## Work request
Locate the string "private" throughout the material and copy every line in which it occurs.

◆ ◆ ◆

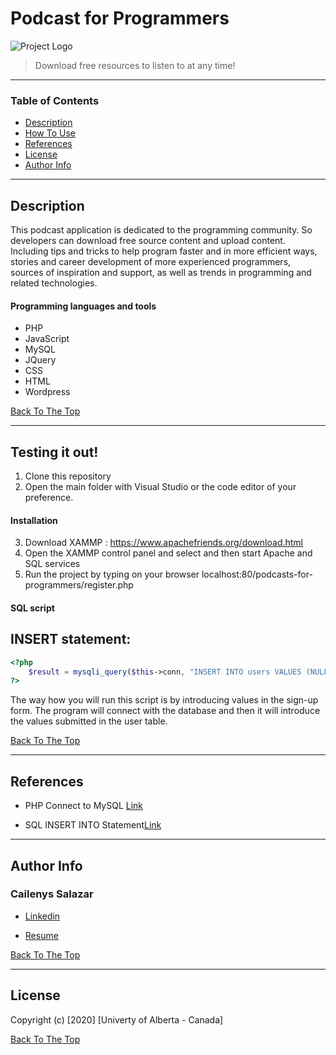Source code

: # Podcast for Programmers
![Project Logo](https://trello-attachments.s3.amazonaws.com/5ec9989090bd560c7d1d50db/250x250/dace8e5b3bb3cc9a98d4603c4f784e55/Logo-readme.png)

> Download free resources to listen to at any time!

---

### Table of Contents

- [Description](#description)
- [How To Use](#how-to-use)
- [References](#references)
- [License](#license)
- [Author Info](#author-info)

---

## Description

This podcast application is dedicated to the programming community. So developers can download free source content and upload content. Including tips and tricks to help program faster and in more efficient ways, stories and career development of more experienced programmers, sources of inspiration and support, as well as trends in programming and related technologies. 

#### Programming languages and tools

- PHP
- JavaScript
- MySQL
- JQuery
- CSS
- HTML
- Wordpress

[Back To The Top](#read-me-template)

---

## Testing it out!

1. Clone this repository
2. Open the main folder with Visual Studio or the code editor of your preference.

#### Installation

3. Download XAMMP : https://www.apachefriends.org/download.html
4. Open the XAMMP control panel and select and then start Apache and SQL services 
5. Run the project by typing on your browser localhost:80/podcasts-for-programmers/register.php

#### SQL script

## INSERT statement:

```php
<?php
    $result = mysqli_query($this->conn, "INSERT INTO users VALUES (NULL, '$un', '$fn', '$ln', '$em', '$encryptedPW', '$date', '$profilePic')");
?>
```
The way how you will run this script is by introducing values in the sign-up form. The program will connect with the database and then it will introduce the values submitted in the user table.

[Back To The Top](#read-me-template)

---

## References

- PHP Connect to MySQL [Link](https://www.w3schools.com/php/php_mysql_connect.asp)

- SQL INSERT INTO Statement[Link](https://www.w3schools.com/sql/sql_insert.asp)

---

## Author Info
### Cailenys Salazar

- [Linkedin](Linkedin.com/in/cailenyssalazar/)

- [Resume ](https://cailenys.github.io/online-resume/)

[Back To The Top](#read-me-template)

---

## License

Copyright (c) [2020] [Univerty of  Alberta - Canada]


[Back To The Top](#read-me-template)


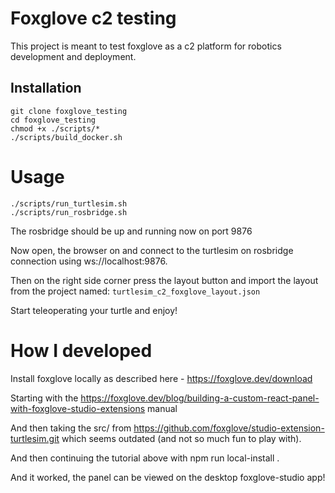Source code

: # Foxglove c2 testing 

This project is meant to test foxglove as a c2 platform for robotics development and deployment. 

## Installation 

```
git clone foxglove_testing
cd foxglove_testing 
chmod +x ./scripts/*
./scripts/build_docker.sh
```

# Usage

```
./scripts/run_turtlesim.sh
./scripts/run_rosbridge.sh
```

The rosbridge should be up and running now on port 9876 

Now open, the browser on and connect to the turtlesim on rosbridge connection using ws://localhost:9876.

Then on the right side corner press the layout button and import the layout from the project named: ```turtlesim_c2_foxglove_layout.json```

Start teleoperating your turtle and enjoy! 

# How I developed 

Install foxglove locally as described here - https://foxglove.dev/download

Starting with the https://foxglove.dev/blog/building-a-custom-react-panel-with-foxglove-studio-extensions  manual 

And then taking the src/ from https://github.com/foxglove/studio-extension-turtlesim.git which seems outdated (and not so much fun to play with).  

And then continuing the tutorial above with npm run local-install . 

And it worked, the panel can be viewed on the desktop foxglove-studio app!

◆ ◆ ◆

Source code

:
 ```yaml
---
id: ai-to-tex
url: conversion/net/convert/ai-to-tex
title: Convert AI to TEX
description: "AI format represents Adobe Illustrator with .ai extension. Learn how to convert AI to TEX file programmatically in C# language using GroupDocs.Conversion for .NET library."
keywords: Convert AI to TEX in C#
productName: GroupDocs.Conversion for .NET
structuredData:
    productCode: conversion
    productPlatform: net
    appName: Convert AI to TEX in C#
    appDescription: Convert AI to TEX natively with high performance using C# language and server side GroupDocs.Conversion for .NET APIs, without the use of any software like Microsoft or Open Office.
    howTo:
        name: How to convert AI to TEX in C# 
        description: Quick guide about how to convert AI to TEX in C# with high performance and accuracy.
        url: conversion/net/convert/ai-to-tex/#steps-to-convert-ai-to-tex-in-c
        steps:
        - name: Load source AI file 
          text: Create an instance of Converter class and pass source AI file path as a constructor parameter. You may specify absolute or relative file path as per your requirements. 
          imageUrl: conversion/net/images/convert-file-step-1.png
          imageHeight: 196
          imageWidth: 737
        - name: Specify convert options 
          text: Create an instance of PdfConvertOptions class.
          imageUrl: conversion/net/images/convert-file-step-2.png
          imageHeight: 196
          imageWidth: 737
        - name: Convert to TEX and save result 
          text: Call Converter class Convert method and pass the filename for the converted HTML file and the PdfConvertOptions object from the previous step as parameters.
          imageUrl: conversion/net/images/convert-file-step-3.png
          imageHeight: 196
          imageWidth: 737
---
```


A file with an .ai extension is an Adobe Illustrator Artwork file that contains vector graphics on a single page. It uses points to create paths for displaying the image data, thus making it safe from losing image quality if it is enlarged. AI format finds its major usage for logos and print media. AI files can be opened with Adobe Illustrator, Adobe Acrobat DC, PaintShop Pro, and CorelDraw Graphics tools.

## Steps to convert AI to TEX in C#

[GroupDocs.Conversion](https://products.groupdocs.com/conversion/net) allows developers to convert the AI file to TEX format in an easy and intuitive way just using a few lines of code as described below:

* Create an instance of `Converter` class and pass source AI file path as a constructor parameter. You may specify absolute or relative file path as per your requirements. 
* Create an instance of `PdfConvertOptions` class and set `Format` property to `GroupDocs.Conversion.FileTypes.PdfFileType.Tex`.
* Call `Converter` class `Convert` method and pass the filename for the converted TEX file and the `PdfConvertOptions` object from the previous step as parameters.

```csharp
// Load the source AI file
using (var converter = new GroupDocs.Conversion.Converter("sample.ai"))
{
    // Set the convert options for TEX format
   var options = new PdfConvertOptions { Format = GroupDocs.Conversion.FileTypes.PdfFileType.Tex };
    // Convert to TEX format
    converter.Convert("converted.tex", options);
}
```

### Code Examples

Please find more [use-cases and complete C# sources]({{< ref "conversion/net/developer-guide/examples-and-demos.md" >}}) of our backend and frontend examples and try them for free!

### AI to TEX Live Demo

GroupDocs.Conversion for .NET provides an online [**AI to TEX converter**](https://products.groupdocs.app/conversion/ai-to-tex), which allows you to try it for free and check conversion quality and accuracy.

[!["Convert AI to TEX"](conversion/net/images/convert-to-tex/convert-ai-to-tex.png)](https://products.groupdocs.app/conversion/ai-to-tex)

◆ ◆ ◆

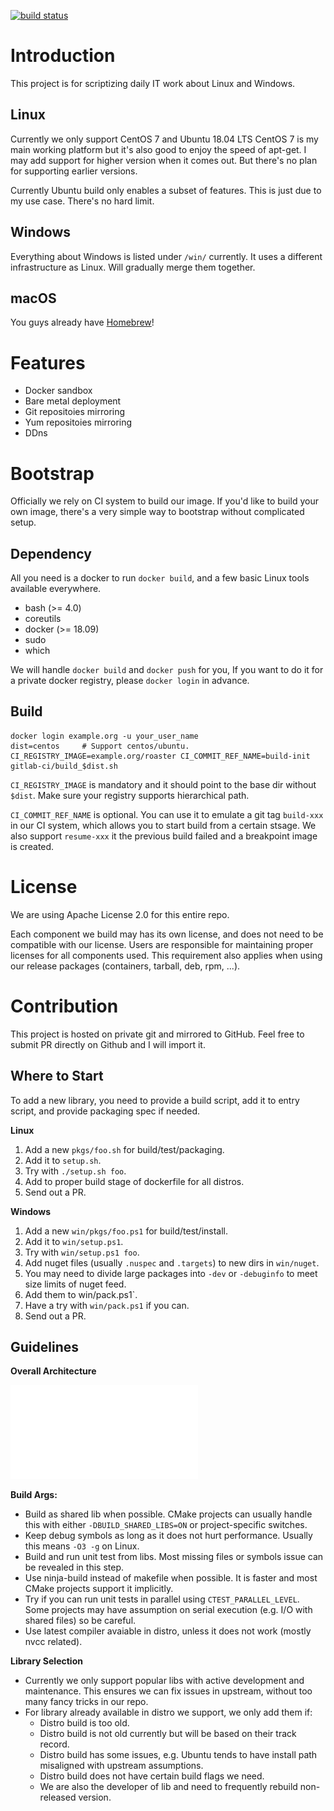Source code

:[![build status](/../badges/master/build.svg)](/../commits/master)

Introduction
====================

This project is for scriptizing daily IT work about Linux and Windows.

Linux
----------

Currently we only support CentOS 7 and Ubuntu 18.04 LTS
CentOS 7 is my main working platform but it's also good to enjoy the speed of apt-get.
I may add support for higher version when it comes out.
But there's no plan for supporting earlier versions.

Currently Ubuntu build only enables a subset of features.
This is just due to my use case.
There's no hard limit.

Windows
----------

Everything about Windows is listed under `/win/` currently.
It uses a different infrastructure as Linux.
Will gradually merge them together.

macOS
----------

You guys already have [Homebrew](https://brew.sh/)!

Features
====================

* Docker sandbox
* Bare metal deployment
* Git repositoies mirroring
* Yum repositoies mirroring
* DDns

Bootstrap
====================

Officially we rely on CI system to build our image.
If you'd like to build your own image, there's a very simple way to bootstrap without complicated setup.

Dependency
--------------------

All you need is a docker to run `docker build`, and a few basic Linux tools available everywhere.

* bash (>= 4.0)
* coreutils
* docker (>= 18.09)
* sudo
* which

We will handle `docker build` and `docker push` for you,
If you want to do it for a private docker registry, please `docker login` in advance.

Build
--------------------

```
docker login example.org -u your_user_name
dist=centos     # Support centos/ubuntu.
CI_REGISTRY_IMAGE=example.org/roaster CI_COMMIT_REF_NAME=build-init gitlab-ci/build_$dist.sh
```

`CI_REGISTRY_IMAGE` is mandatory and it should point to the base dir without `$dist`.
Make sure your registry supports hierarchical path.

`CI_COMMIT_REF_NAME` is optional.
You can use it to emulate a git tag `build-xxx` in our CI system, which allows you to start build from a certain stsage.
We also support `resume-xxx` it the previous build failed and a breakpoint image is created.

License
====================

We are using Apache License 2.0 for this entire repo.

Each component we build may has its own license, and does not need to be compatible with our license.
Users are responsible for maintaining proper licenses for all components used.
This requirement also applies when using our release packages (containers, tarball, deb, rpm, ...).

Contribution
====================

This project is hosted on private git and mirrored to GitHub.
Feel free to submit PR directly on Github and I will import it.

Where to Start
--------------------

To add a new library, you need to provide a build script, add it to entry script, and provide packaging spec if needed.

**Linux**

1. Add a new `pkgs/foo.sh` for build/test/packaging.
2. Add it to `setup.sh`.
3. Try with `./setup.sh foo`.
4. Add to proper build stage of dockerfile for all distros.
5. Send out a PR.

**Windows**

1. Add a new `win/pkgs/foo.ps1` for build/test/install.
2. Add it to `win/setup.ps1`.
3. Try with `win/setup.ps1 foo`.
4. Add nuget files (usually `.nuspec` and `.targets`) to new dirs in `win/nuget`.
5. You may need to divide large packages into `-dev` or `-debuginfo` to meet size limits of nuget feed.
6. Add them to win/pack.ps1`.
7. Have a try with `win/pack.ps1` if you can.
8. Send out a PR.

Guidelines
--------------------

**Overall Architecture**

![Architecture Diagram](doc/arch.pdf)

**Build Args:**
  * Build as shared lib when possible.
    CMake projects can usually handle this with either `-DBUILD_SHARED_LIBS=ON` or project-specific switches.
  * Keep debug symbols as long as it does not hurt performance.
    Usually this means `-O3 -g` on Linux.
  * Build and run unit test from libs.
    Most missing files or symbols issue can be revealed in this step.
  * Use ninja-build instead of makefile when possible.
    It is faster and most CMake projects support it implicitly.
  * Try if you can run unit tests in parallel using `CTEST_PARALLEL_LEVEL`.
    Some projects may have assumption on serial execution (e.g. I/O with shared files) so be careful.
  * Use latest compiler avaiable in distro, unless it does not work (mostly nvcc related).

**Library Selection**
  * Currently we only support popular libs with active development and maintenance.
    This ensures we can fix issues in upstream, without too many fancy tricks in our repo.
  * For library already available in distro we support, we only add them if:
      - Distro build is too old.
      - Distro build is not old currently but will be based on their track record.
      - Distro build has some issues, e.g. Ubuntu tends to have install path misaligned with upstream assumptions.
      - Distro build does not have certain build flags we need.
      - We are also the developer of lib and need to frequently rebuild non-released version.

◆ ◆ ◆

## Task output
If you want to do it for a private docker registry, please `docker login` in advance.
This project is hosted on private git and mirrored to GitHub.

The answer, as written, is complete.